YOUR TASK: Starting at the first line of the data below, retype every line up to and including the one containing "paarweise verschiedenen $K$-Homomorphismen".

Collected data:

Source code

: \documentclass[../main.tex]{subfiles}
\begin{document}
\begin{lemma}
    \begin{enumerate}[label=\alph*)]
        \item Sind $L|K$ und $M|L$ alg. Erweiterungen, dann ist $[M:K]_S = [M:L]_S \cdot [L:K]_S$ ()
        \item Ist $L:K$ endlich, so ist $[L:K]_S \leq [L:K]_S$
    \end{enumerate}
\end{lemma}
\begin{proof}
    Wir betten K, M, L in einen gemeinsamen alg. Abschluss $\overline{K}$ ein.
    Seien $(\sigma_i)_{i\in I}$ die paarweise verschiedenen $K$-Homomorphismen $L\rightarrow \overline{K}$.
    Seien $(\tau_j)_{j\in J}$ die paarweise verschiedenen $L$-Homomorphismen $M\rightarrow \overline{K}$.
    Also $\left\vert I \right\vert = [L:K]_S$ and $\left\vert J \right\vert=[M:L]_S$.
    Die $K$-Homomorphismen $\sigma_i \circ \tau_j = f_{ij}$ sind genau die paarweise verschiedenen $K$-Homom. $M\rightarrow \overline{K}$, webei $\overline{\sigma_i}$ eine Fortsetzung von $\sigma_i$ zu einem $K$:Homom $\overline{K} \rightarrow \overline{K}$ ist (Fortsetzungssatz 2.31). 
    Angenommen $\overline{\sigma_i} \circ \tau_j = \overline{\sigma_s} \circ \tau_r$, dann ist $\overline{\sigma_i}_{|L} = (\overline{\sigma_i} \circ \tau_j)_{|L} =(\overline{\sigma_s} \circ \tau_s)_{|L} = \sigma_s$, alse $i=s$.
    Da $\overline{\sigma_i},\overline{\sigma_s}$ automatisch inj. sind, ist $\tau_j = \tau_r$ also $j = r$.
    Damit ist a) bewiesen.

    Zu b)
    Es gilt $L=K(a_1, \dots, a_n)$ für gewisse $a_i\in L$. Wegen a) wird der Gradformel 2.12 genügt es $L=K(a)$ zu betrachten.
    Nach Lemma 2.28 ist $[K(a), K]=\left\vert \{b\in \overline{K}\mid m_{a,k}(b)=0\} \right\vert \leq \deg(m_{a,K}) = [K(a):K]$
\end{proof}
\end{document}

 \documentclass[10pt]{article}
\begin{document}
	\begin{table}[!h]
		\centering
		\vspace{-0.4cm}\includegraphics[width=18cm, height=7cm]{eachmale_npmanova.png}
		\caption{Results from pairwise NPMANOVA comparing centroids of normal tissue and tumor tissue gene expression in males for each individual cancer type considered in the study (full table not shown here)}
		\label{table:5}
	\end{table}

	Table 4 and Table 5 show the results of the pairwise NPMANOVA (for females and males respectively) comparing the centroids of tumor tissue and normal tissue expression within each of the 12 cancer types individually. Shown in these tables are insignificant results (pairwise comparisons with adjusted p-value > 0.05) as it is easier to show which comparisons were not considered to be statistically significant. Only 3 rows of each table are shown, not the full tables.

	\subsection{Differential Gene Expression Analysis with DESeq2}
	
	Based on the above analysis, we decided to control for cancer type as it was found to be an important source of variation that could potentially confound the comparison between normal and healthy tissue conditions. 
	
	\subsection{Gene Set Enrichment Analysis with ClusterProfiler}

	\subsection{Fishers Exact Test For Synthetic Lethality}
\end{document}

REPLY:
Source code

: \documentclass[../main.tex]{subfiles}
\begin{document}
\begin{lemma}
    \begin{enumerate}[label=\alph*)]
        \item Sind $L|K$ und $M|L$ alg. Erweiterungen, dann ist $[M:K]_S = [M:L]_S \cdot [L:K]_S$ ()
        \item Ist $L:K$ endlich, so ist $[L:K]_S \leq [L:K]_S$
    \end{enumerate}
\end{lemma}
\begin{proof}
    Wir betten K, M, L in einen gemeinsamen alg. Abschluss $\overline{K}$ ein.
    Seien $(\sigma_i)_{i\in I}$ die paarweise verschiedenen $K$-Homomorphismen $L\rightarrow \overline{K}$.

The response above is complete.